Prior posts dealt with legal experts and the uncertain edge between copyright claims governed by federal law, and distribution contracts subject to state law. In a software infringement, and unauthorized distribution, case, there already may be expert issues of “substantial similarity” on a functional or instruction level. Add to that, disputes over local law as applied to the distributor’s alleged unauthorized actions under the contract. The latter issue presented difficulty when the dispute crossed international boundaries in Artificial Solutions Germany GmbH v Creative Virtual Ltd., [2008] EWHC 593, Case No: HC07C01803, England and Wales High Court of Justice (Chancery Div.
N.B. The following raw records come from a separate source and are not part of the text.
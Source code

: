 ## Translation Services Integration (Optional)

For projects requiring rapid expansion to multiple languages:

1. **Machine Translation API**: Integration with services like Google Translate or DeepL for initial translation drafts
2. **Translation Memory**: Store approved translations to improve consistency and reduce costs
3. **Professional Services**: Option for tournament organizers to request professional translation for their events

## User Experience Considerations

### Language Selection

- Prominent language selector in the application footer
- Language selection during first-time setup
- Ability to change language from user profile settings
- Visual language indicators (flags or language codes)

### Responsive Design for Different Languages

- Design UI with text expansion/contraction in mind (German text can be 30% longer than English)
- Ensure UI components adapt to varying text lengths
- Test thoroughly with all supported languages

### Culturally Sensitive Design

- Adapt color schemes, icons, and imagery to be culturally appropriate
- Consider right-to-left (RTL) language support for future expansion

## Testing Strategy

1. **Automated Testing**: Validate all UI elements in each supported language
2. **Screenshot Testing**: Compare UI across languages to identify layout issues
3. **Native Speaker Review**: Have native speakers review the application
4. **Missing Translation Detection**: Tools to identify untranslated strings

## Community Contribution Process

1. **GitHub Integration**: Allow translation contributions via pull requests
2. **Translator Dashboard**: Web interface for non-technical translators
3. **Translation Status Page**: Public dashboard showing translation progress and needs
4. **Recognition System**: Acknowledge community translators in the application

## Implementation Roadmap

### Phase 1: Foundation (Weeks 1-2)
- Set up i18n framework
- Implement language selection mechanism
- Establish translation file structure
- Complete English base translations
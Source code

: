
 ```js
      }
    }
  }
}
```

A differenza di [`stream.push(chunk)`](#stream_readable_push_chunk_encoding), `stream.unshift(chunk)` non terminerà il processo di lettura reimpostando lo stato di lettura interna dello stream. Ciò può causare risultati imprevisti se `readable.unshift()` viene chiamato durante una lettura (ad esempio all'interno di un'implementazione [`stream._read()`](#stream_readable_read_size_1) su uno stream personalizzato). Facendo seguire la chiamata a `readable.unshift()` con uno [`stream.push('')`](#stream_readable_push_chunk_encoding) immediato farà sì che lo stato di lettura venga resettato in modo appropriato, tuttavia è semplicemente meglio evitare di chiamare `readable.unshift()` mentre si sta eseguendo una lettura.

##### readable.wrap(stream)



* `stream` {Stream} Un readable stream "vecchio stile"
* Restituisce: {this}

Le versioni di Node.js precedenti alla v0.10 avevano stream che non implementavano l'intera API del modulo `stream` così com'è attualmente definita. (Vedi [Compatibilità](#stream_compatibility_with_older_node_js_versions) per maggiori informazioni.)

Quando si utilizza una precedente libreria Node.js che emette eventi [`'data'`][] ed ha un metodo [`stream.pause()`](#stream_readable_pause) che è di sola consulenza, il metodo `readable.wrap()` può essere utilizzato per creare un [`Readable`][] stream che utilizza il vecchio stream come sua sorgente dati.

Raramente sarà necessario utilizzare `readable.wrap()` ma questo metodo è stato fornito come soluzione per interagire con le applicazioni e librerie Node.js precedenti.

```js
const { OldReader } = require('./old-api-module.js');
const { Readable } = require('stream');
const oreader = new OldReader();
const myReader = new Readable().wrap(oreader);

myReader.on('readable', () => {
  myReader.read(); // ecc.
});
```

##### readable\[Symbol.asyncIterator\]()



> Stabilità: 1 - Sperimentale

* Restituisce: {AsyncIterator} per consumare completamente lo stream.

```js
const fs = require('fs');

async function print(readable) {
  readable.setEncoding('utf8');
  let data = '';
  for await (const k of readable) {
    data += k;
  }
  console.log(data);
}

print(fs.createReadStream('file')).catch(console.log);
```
Apr. 2, 2008).

Rather than relating the overall dispute, the High Court’s comments on the legal experts are instructive of what often is presented and how the court views it. My other observation is the German convention of listing all the titles of an expert, e.g, Prof. Dr. Dr.

Both parties offered experts on German law to try to confirm or avoid provisions in the software distribution contract. But counsel, probably, kept the experts’ opinions circumscribed (possibly so the opponent could not get admissions). The High Court felt that the narrowing approach was not altogether helpful, as follows:

“I also heard evidence from two distinguished professors of German law. Professor Dr Dr Stefan Grundmann, Professor of German and European Private and Business Law” and from “Professor Dr Heinz-Peter Mansel, Professor of German Civil Law, Comparative Law and Private International Law,” and both “were clearly doing their best to assist the court.” Their assistance was limited though, because “both had been led by their instructions to focus on the application of the relevant principles of German law to their instructing party’s version of the disputed facts of the case, rather than on simply expounding their understanding of those principles.” This frustrated the inquiry, making it “difficult to ascertain precisely where they differed as to the principles as opposed to the application of the principles.”

And so it goes. Experts can agree on the principle, of law or damages or of science, or they can disagree on the applicable principles. Similarly, experts who agree on principle, can apply the principles in ways that lead to differing results. Here, the Court felt that neither side was committed to a principle, but only to a result that favored their client. Before spending a lot of time and money on experts, it is preferable to commit to a principle, and state if it differs fundamentally or in application to what the opposing expert relies upon, and go with that in court. Trying to get past making that commitment runs the risk of the experts not being persuasive, or having the High Court deem your approach “not straightforward.”